Nella Settima Stazione, quella in cui Gesù cade due volte con il peso della croce addosso, un detenuto, condannato per spaccio insieme alla famiglia, rammenta: «Sono caduto a terra due volte. La prima quando il male mi ha affascinato e io ho ceduto: spacciare droga, ai miei occhi, valeva più del lavoro di mio padre che si spaccava la schiena dieci ore al giorno. La seconda è stata quando, dopo aver rovinato la famiglia, ho cominciato a chiedermi: “Chi sono io perché Cristo muoia per me?”. Il grido di Gesù – “Padre, perdona loro perché non sanno quello che fanno”».
In quegli anni, ammette il detenuto, «non sapevo quello che facevo. Adesso che lo so, con l’aiuto di Dio, sto cercando di ricostruire la mia vita. Lo devo ai miei genitori: anni fa hanno messo all’asta le nostre cose più care perché non volevano che facessi vita di strada. Lo devo soprattutto a me: l’idea che il male continui a comandare la mia vita è insopportabile. È diventata questa la mia Via Crucis».

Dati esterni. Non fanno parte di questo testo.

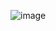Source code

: ![image](https://github.com/emirhankarakoc/pv_front/assets/101813995/01665386-c25a-4ed6-85e5-bb67f742fe1e)
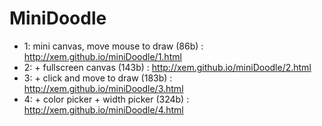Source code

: MiniDoodle
==

- 1: mini canvas, move mouse to draw (86b) : http://xem.github.io/miniDoodle/1.html
- 2: + fullscreen canvas (143b) : http://xem.github.io/miniDoodle/2.html
- 3: + click and move to draw (183b) : http://xem.github.io/miniDoodle/3.html
- 4: + color picker + width picker (324b) : http://xem.github.io/miniDoodle/4.html
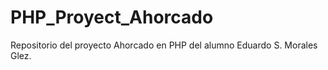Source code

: # PHP_Proyect_Ahorcado
Repositorio del proyecto Ahorcado en PHP del alumno Eduardo S. Morales Glez.
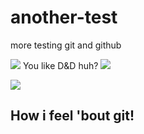 # another-test

more testing git and github

![](https://media.giphy.com/media/ka55CqnDNjQ7iIKtRa/giphy.gif)
You like D&D huh?
![](https://media3.giphy.com/media/iO4ptP2iuV29yui3mx/giphy.gif?cid=ecf05e473zi5agy4erwqgk2ekkwlflpg4uuid4etan2rz3yd&rid=giphy.gif&ct=g)

![](https://giphy.com/embed/ZdgKTkvuedPxBrZA8m)

## How i feel 'bout git!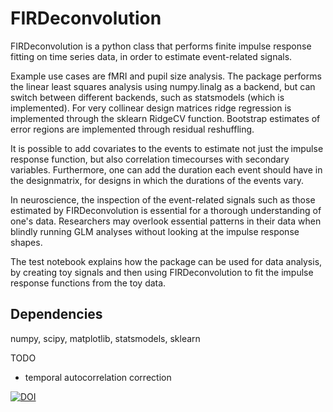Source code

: # FIRDeconvolution
FIRDeconvolution is a python class that performs finite impulse response fitting on time series data, in order to estimate event-related signals. 


Example use cases are fMRI and pupil size analysis. The package performs the linear least squares analysis using numpy.linalg as a backend, but can switch between different backends, such as statsmodels (which is implemented). For very collinear design matrices ridge regression is implemented through the sklearn RidgeCV function. Bootstrap estimates of error regions are implemented through residual reshuffling. 


It is possible to add covariates to the events to estimate not just the impulse response function, but also correlation timecourses with secondary variables. Furthermore, one can add the duration each event should have in the designmatrix, for designs in which the durations of the events vary. 


In neuroscience, the inspection of the event-related signals such as those estimated by FIRDeconvolution is essential for a thorough understanding of one's data. Researchers may overlook essential patterns in their data when blindly running GLM analyses without looking at the impulse response shapes. 


The test notebook explains how the package can be used for data analysis, by creating toy signals and then using FIRDeconvolution to fit the impulse response functions from the toy data. 


## Dependencies
numpy, scipy, matplotlib, statsmodels, sklearn

TODO
- temporal autocorrelation correction





[![DOI](https://zenodo.org/badge/doi/10.5281/zenodo.46216.svg)](http://dx.doi.org/10.5281/zenodo.46216)


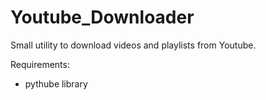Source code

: # Youtube_Downloader
Small utility to download videos and playlists from Youtube.

Requirements:
- pythube library
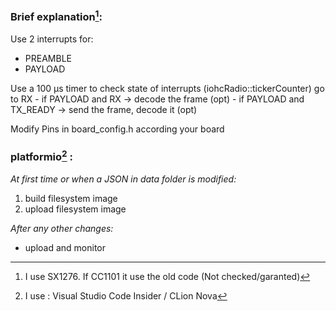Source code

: ### Brief explanation[^1]:

Use 2 interrupts for:
  - PREAMBLE
  - PAYLOAD

Use a 100 µs timer to check state of interrupts (iohcRadio::tickerCounter)
    go to RX
    - if PAYLOAD and RX -> decode the frame (opt)
    - if PAYLOAD and TX_READY -> send the frame, decode it (opt)
    
Modify Pins in board_config.h according your board

### platformio[^2] :
_At first time or when a JSON in data folder is modified:_
  1. build filesystem image
  2. upload filesystem image
     
_After any other changes:_  
  - upload and monitor

[^1]: I use SX1276. If CC1101 it use the old code (Not checked/garanted)
[^2]: I use : Visual Studio Code Insider / CLion Nova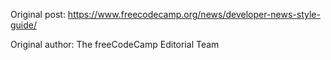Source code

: Original post: https://www.freecodecamp.org/news/developer-news-style-guide/

Original author: The freeCodeCamp Editorial Team

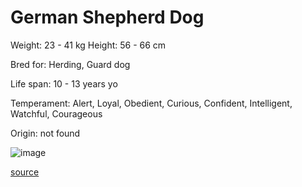 # German Shepherd Dog

Weight: 23 - 41 kg
Height: 56 - 66 cm

Bred for: Herding, Guard dog

Life span: 10 - 13 years yo

Temperament: Alert, Loyal, Obedient, Curious, Confident, Intelligent, Watchful, Courageous

Origin: not found

![image](https://cdn2.thedogapi.com/images/SJyBfg5NX_1280.jpg)

[source](https://api.thedogapi.com/v1/breeds/115)

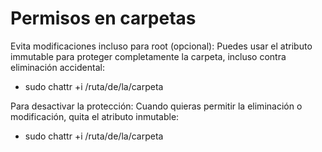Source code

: # Permisos en carpetas
Evita modificaciones incluso para root (opcional): Puedes usar el atributo immutable para proteger completamente la carpeta, incluso contra eliminación accidental:

- sudo chattr +i /ruta/de/la/carpeta

Para desactivar la protección: Cuando quieras permitir la eliminación o modificación, quita el atributo inmutable:

- sudo chattr +i /ruta/de/la/carpeta
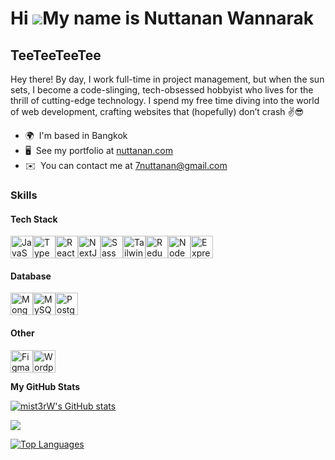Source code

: Hi ![](https://user-images.githubusercontent.com/18350557/176309783-0785949b-9127-417c-8b55-ab5a4333674e.gif)My name is Nuttanan Wannarak
=========================================================================================================================================

TeeTeeTeeTee
--------------------------

Hey there! By day, I work full-time in project management, but when the sun sets, I become a code-slinging, tech-obsessed hobbyist who lives for the thrill of cutting-edge technology. I spend my free time diving into the world of web development, crafting websites that (hopefully) don’t crash ✌️😎


*   🌍  I'm based in Bangkok
*   🖥️  See my portfolio at [nuttanan.com](http://nuttanan.com)
*   ✉️  You can contact me at [7nuttanan@gmail.com](mailto:7nuttanan@gmail.com)

### Skills 

#### Tech Stack

<p align="left">
  <a
      href="https://developer.mozilla.org/en-US/docs/Web/JavaScript"
      target="_blank"
      rel="noreferrer"
      ><img
        src="https://raw.githubusercontent.com/danielcranney/readme-generator/main/public/icons/skills/javascript-colored.svg"
        width="36"
        height="36"
        alt="JavaScript" /></a
    ><a href="https://www.typescriptlang.org/" target="_blank" rel="noreferrer"
      ><img
        src="https://raw.githubusercontent.com/danielcranney/readme-generator/main/public/icons/skills/typescript-colored.svg"
        width="36"
        height="36"
        alt="TypeScript" /></a
    ><a href="https://reactjs.org/" target="_blank" rel="noreferrer"
      ><img
        src="https://raw.githubusercontent.com/danielcranney/readme-generator/main/public/icons/skills/react-colored.svg"
        width="36"
        height="36"
        alt="React" /></a
    ><a href="https://nextjs.org/docs" target="_blank" rel="noreferrer"
      ><img
        src="https://raw.githubusercontent.com/danielcranney/readme-generator/main/public/icons/skills/nextjs-colored.svg"
        width="36"
        height="36"
        alt="NextJs" /></a
    ><a href="https://sass-lang.com/" target="_blank" rel="noreferrer"
      ><img
        src="https://raw.githubusercontent.com/danielcranney/readme-generator/main/public/icons/skills/sass-colored.svg"
        width="36"
        height="36"
        alt="Sass" /></a
    ><a href="https://tailwindcss.com/" target="_blank" rel="noreferrer"
      ><img
        src="https://raw.githubusercontent.com/danielcranney/readme-generator/main/public/icons/skills/tailwindcss-colored.svg"
        width="36"
        height="36"
        alt="TailwindCSS" /></a
    ><a href="https://redux.js.org/" target="_blank" rel="noreferrer"
      ><img
        src="https://raw.githubusercontent.com/danielcranney/readme-generator/main/public/icons/skills/redux-colored.svg"
        width="36"
        height="36"
        alt="Redux" /></a
    ><a href="https://nodejs.org/en/" target="_blank" rel="noreferrer"
      ><img
        src="https://raw.githubusercontent.com/danielcranney/readme-generator/main/public/icons/skills/nodejs-colored.svg"
        width="36"
        height="36"
        alt="NodeJS" /></a
    ><a href="https://expressjs.com/" target="_blank" rel="noreferrer"
      ><img
        src="https://raw.githubusercontent.com/danielcranney/readme-generator/main/public/icons/skills/express-colored.svg"
        width="36"
        height="36"
        alt="Express" /></a
    >
</p>

#### Database
<p align="left">
<a href="https://www.mongodb.com/" target="_blank" rel="noreferrer"
      ><img
        src="https://raw.githubusercontent.com/danielcranney/readme-generator/main/public/icons/skills/mongodb-colored.svg"
        width="36"
        height="36"
        alt="MongoDB" /></a
    ><a href="https://www.mysql.com/" target="_blank" rel="noreferrer"
      ><img
        src="https://raw.githubusercontent.com/danielcranney/readme-generator/main/public/icons/skills/mysql-colored.svg"
        width="36"
        height="36"
        alt="MySQL" /></a
    ><a href="https://www.postgresql.org/" target="_blank" rel="noreferrer"
      ><img
        src="https://raw.githubusercontent.com/danielcranney/readme-generator/main/public/icons/skills/postgresql-colored.svg"
        width="36"
        height="36"
        alt="PostgreSQL" /></a
    >
</p>

#### Other
<p align="left"> 
<a href="https://www.figma.com/" target="_blank" rel="noreferrer"
      ><img
        src="https://raw.githubusercontent.com/danielcranney/readme-generator/main/public/icons/skills/figma-colored.svg"
        width="36"
        height="36"
        alt="Figma" /></a
    ><a href="https://wordpress.com" target="_blank" rel="noreferrer"
      ><img
        src="https://raw.githubusercontent.com/danielcranney/readme-generator/main/public/icons/skills/wordpress-colored.svg"
        width="36"
        height="36"
        alt="Wordpress"
    /></a>
</p>
                    
<b>My GitHub Stats</b>

<a href="http://www.github.com/mist3rW"><img src="https://github-readme-stats.vercel.app/api?username=mist3rW&show_icons=true&hide=&count_private=true&title_color=0891b2&text_color=ffffff&icon_color=0891b2&bg_color=1c1917&hide_border=true&show_icons=true" alt="mist3rW's GitHub stats" /></a>

<a href="http://www.github.com/mist3rW"><img src="https://github-readme-streak-stats.herokuapp.com/?user=mist3rW&stroke=ffffff&background=1c1917&ring=0891b2&fire=0891b2&currStreakNum=ffffff&currStreakLabel=0891b2&sideNums=ffffff&sideLabels=ffffff&dates=ffffff&hide_border=true" /></a>

<a href="https://github.com/mist3rW" align="left"><img src="https://github-readme-stats.vercel.app/api/top-langs/?username=mist3rW&langs_count=10&title_color=0891b2&text_color=ffffff&icon_color=0891b2&bg_color=1c1917&hide_border=true&locale=en&custom_title=Top%20%Languages" alt="Top Languages" /></a>
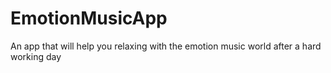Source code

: # EmotionMusicApp
An app that will help you relaxing with the emotion music world after a hard working day
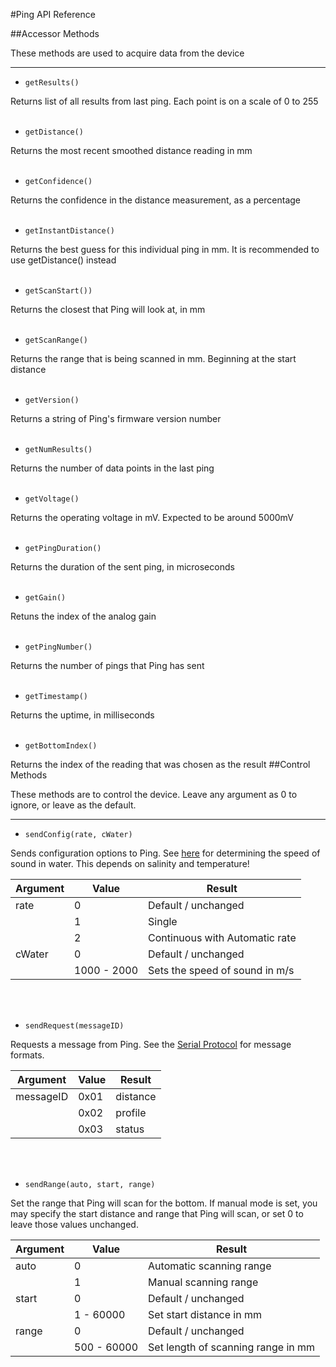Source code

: #Ping API Reference

##Accessor Methods

These methods are used to acquire data from the device

-----

* `getResults()`

Returns list of all results from last ping. Each point is on a scale of 0 to 255
<br/>
<br/>

* `getDistance()`

Returns the most recent smoothed distance reading in mm
<br/>
<br/>

* `getConfidence()`

Returns the confidence in the distance measurement, as a percentage
<br/>
<br/>

* `getInstantDistance()`

Returns the best guess for this individual ping in mm. It is recommended to use getDistance() instead
<br/>
<br/>

* `getScanStart())`

Returns the closest that Ping will look at, in mm
<br/>
<br/>

* `getScanRange()`

Returns the range that is being scanned in mm. Beginning at the start distance
<br/>
<br/>

* `getVersion()`

Returns a string of Ping's firmware version number
<br/>
<br/>

* `getNumResults()`

Returns the number of data points in the last ping
<br/>
<br/>

* `getVoltage()`

Returns the operating voltage in mV. Expected to be around 5000mV
<br/>
<br/>

* `getPingDuration()`

Returns the duration of the sent ping, in microseconds
<br/>
<br/>

* `getGain()`

Retuns the index of the analog gain
<br/>
<br/>

* `getPingNumber()`

Returns the number of pings that Ping has sent
<br/>
<br/>

* `getTimestamp()`

Returns the uptime, in milliseconds
<br/>
<br/>

* `getBottomIndex()`

Returns the index of the reading that was chosen as the result
##Control Methods

These methods are to control the device. Leave any argument as 0 to ignore, or leave as the default.

-----

* `sendConfig(rate, cWater)`

Sends configuration options to Ping. See [here](http://keisan.casio.com/exec/system/1258122391) for determining the speed of sound in water. This depends on salinity and temperature!

|    Argument     |    Value    |             Result             |
|-----------------|-------------|--------------------------------|
| rate            | 0           | Default / unchanged            |
|                 | 1           | Single                         |
|                 | 2           | Continuous with Automatic rate |
| cWater          | 0           | Default / unchanged            |
|                 | 1000 - 2000 | Sets the speed of sound in m/s |

<br/>
<br/>

* `sendRequest(messageID)`

Requests a message from Ping. See the [Serial Protocol](http://github.com/bluerobotics/ping-python/blob/master/docs/Format.md) for message formats.

|      Argument      | Value |  Result  |
|--------------------|-------|----------|
| messageID          | 0x01  | distance |
|                    | 0x02  | profile  |
|                    | 0x03  | status   |


<br/>
<br/>


* `sendRange(auto, start, range)`

Set the range that Ping will scan for the bottom. If manual mode is set, you may specify the start distance and range that Ping will scan, or set 0 to leave those values unchanged.

|    Argument    |   Value     |               Result               |
|----------------|-------------|------------------------------------|
| auto           | 0           | Automatic scanning range           |
|                | 1           | Manual scanning range              |
| start          | 0           | Default / unchanged                |
|                | 1 - 60000   | Set start distance in mm              |
| range          | 0           | Default / unchanged                |
|                | 500 - 60000 | Set length of scanning range in mm |

<br/>
<br/>
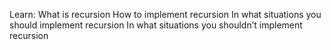 Learn:
What is recursion
How to implement recursion
In what situations you should implement recursion
In what situations you shouldn’t implement recursion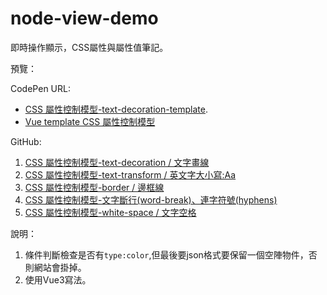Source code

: # node-view-demo
即時操作顯示，CSS屬性與屬性值筆記。

預覽：

CodePen URL: 
  - [CSS 屬性控制模型-text-decoration-template](https://codepen.io/april808/pen/VwEwqzv).
  - [Vue template CSS 屬性控制模型](https://codepen.io/april808/full/PoyoQgL)

GitHub: 

1. [CSS 屬性控制模型-text-decoration / 文字畫線](./demo/text-decoration/dist/index.html)
1. [CSS 屬性控制模型-text-transform / 英文字大小寫:Aa](./demo/text-transform/dist/index.html)
1. [CSS 屬性控制模型-border / 邊框線](./demo/border/dist/index.html)
1. [CSS 屬性控制模型-文字斷行(word-break)、連字符號(hyphens)](./demo/word-break/dist/index.html)
1. [CSS 屬性控制模型-white-space / 文字空格](./demo/white-space/dist/index.html)


說明：

1. 條件判斷檢查是否有`type:color`,但最後要json格式要保留一個空陣物件，否則網站會掛掉。 
1. 使用Vue3寫法。
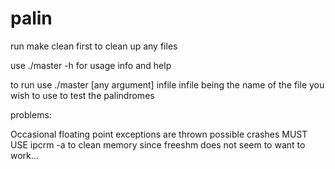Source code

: # palin

run make clean first to clean up any files

use ./master -h for usage info and help

to run use ./master [any argument] infile
  infile being the name of the file you wish to use to test the palindromes
  
  
  problems:
  
  Occasional floating point exceptions are thrown
  possible crashes
  MUST USE ipcrm -a to clean memory since freeshm does not seem to want to work...
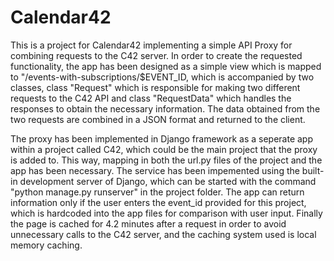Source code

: # Calendar42
This is a project for Calendar42 implementing a simple API Proxy for combining requests to the C42 server.  In order to create the requested functionality, the app has been designed as a simple view which is mapped to "/events-with-subscriptions/$EVENT_ID, which is accompanied by two classes, class "Request" which is responsible for making two different requests to the C42 API and class "RequestData" which handles the responses to obtain the necessary information. The data obtained from the two requests are combined in a JSON format and returned to the client.

The proxy has been implemented in Django framework as a seperate app within a project called C42, which could be the main project that the proxy is added to. This way, mapping in both the url.py files of the project and the app has been necessary. The service has been impemented using the built-in development server of Django, which can be started with the command "python manage.py runserver" in the project folder. The app can return information only if the user enters the event_id provided for this project, which is hardcoded into the app files for comparison with user input. Finally the page is cached for 4.2 minutes after a request in order to avoid unnecessary calls to the C42 server, and the caching system used is local memory caching.

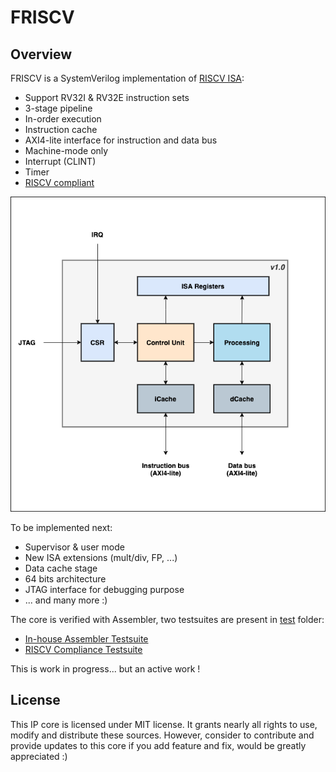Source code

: # FRISCV


## Overview

FRISCV is a SystemVerilog implementation of  [RISCV ISA](https://riscv.org):

- Support RV32I & RV32E instruction sets
- 3-stage pipeline
- In-order execution
- Instruction cache
- AXI4-lite interface for instruction and data bus
- Machine-mode only
- Interrupt (CLINT)
- Timer
- [RISCV compliant](./test/riscv-tests/README.md)

<p align="center">
  <!--img width="100" height="100" src=""-->
  <img src="doc/assets/friscv-top.png">
</p>


To be implemented next:

- Supervisor & user mode
- New ISA extensions (mult/div, FP, ...)
- Data cache stage
- 64 bits architecture
- JTAG interface for debugging purpose
- ... and many more :)

The core is verified with Assembler, two testsuites are present in
[test](./test) folder:
- [In-house Assembler Testsuite](./test/asm_testsuite/README.md)
- [RISCV Compliance Testsuite](./test/riscv-tests/README.md)


This is work in progress... but an active work !


## License

This IP core is licensed under MIT license. It grants nearly all rights to use,
modify and distribute these sources. However, consider to contribute and provide
updates to this core if you add feature and fix, would be greatly appreciated :)
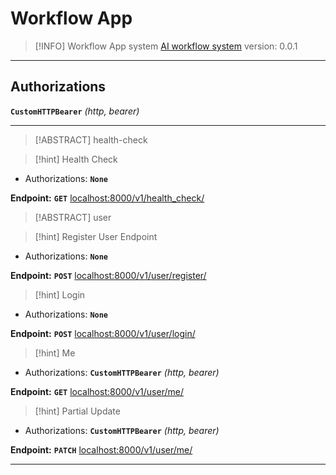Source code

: # Workflow App

> [!INFO] Workflow App system
> [AI workflow system](http://localhost:8000/docs)
> version: 0.0.1

---

## Authorizations

**`CustomHTTPBearer`** _(http, bearer)_

---

> [!ABSTRACT] health-check

> [!hint] Health Check

- Authorizations: **`None`**

**Endpoint:** **`GET`** [localhost:8000/v1/health_check/]()

> [!ABSTRACT] user

> [!hint] Register User Endpoint

- Authorizations: **`None`**

**Endpoint:** **`POST`** [localhost:8000/v1/user/register/]()

> [!hint] Login

- Authorizations: **`None`**

**Endpoint:** **`POST`** [localhost:8000/v1/user/login/]()

> [!hint] Me

- Authorizations: **`CustomHTTPBearer`** _(http, bearer)_

**Endpoint:** **`GET`** [localhost:8000/v1/user/me/]()

> [!hint] Partial Update

- Authorizations: **`CustomHTTPBearer`** _(http, bearer)_

**Endpoint:** **`PATCH`** [localhost:8000/v1/user/me/]()

---
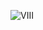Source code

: ![VIII](https://github.com/pouyakary/pouyakary/assets/2157285/4fdacdb5-ac1a-4517-8d05-7fceb1b3ee68)
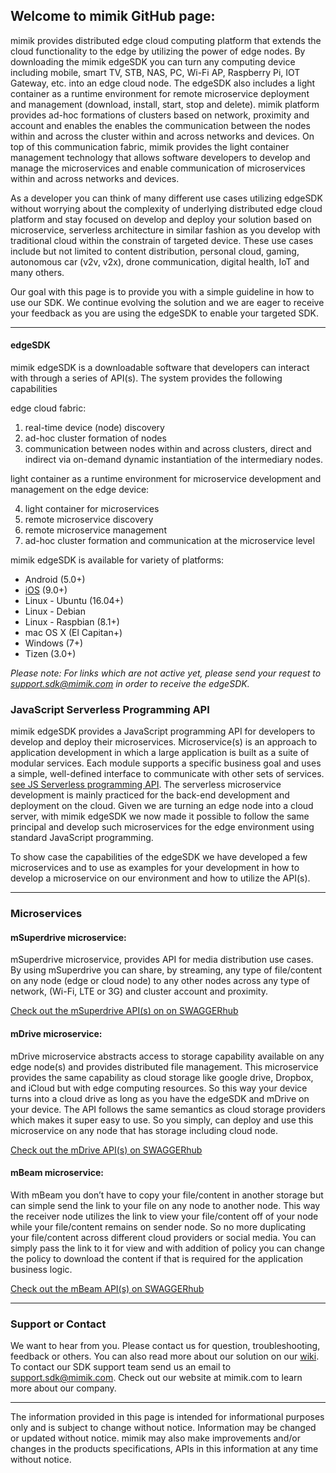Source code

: 


## Welcome to mimik GitHub page:


mimik provides distributed edge cloud computing platform that extends the cloud functionality to the edge by utilizing the power of edge nodes.  By downloading the mimik edgeSDK you can turn any computing device including mobile, smart TV, STB, NAS, PC, Wi-Fi AP, Raspberry Pi, IOT Gateway, etc. into an edge cloud node.  The edgeSDK also includes a light container as a runtime environment for remote microservice deployment and management (download, install, start, stop and delete).  mimik platform provides ad-hoc formations of clusters based on network, proximity and account and enables the enables the communication between the nodes within and across the cluster within and across networks and devices. On top of this communication fabric, mimik provides the light container management technology that allows software developers to develop and manage the microservices and enable communication of microservices within and across networks and devices. 
 
As a developer you can think of many different use cases utilizing edgeSDK without worrying about the complexity of underlying distributed edge cloud platform and stay focused on develop and deploy your solution based on microservice, serverless architecture in similar fashion as you develop with traditional cloud within the constrain of targeted device. These use cases include but not limited to content distribution, personal cloud, gaming, autonomous car (v2v, v2x), drone communication, digital health, IoT and many others.  
 
Our goal with this page is to provide you with a simple guideline in how to use our SDK.  We continue evolving the solution and we are eager to receive your feedback as you are using the edgeSDK to enable your targeted SDK. 


***
#### edgeSDK

mimik edgeSDK is a downloadable software that developers can interact with through a series of API(s).  The system provides the following capabilities 
 
edge cloud fabric:

1. real-time device (node) discovery
2. ad-hoc cluster formation of nodes
3. communication between nodes within and across clusters, direct and indirect via on-demand dynamic instantiation of the intermediary nodes.
 
light container as a runtime environment for microservice development and management on the edge device:

4. light container for microservices
5. remote microservice discovery
6. remote microservice management
7. ad-hoc cluster formation and communication at the microservice level


mimik edgeSDK is available for variety of platforms:

- Android (5.0+)
- [iOS](https://github.com/mimikgit/edgeSDK-iOS) (9.0+)
- Linux - Ubuntu (16.04+)
- Linux - Debian
- Linux - Raspbian (8.1+)
- mac OS X (El Capitan+)
- Windows (7+)
- Tizen (3.0+)

*Please note:*
*For links which are not active yet, please send your request to support.sdk@mimik.com in order to receive the edgeSDK.*


### JavaScript Serverless Programming API

mimik edgeSDK provides a JavaScript programming API for developers to develop and deploy their microservices. Microservice(s) is an approach to application development in which a large application is built as a suite of modular services. Each module supports a specific business goal and uses a simple, well-defined interface to communicate with other sets of services. [see JS Serverless programming API](https://github.com/mimikgit/mimik-edge-microservices/wiki/Editing-How-to-use-mimik-serverless-JavaScript-programming-API).  The serverless microservice development is mainly practiced for the back-end development and deployment on the cloud.  Given we are turning an edge node into a cloud server, with mimik edgeSDK we now made it possible to follow the same principal and develop such microservices for the edge environment using standard JavaScript programming. 
 
To show case the capabilities of the edgeSDK we have developed a few microservices and to use as examples for your development in how to develop a microservice on our environment and how to utilize the API(s). 


***
### Microservices


#### mSuperdrive microservice:
mSuperdrive microservice, provides API for media distribution use cases. By using mSuperdrive you can share, by streaming, any type of file/content on any node (edge or cloud node) to any other nodes across any type of network,  (Wi-Fi, LTE or 3G) and cluster account and proximity.
 
[Check out the mSuperdrive API(s) on on SWAGGERhub](https://app.swaggerhub.com/apis/mimik/mSuperdrive/)


#### mDrive microservice:
mDrive microservice abstracts access to storage capability available on any edge node(s) and provides distributed file management. This microservice provides the same capability as cloud storage like google drive, Dropbox, and iCloud but with edge computing resources.  So this way your device turns into a cloud drive as long as you have the edgeSDK and mDrive on your device.  The API follows the same semantics as cloud storage providers which makes it super easy to use. So you simply, can deploy and use this microservice on any node that has storage including cloud node.
 
[Check out the mDrive API(s) on SWAGGERhub](https://app.swaggerhub.com/apis/mimik/mDrive/)


#### mBeam microservice:
With mBeam you don’t have to copy your file/content in another storage but can simple send the link to your file on any node to another node. This way the receiver node utilizes the link to view your file/content off of your node while your file/content remains on sender node.  So no more duplicating your file/content across different cloud providers or social media.  You can simply pass the link to it for view and with addition of policy you can change the policy to download the content if that is required for the application business logic. 
 
[Check out the mBeam API(s) on SWAGGERhub](https://app.swaggerhub.com/apis/mimik/mBeam/)
 


***


### Support or Contact

We want to hear from you.  Please contact us for question, troubleshooting, feedback or others. 
You can also read more about our solution on our [wiki](https://github.com/mimikgit/edgeMicroservices/wiki/). 
To contact our SDK support team send us an email to support.sdk@mimik.com.
Check out our website at mimik.com to learn more about our company.


*** 
The information provided in this page is intended for informational purposes only and is subject to change without notice. Information may be changed or updated without notice. mimik may also make improvements and/or changes in the products specifications, APIs in this information at any time without notice.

Il pluripregiudicato: “Dio e la mia “conversione” da nonno detenuto
Nella Nona Stazione Gesù cade per l’ultima volta, prima di essere crocifisso. La meditazione è affidata ad un detenuto che più ha conosciuto più volte il carcere. Una giovinezza difficile, i reati, le scuse. Poi durante l’ultima detenzione diventa nonno. «Un giorno, alla mia nipotina, non racconterò il male che ho commesso ma solamente il bene che ho trovato. Le parlerò di chi, quando ero a terra, mi ha portato la misericordia di Dio».
In carcere, conclude, «la vera disperazione è sentire che nulla della tua vita ha più un senso: è l’apice della sofferenza, ti senti il più solo di tutti i solitari al mondo. È vero che sono andato in mille pezzi, ma la cosa bella è che quei pezzi si possono ancora tutti ricomporre».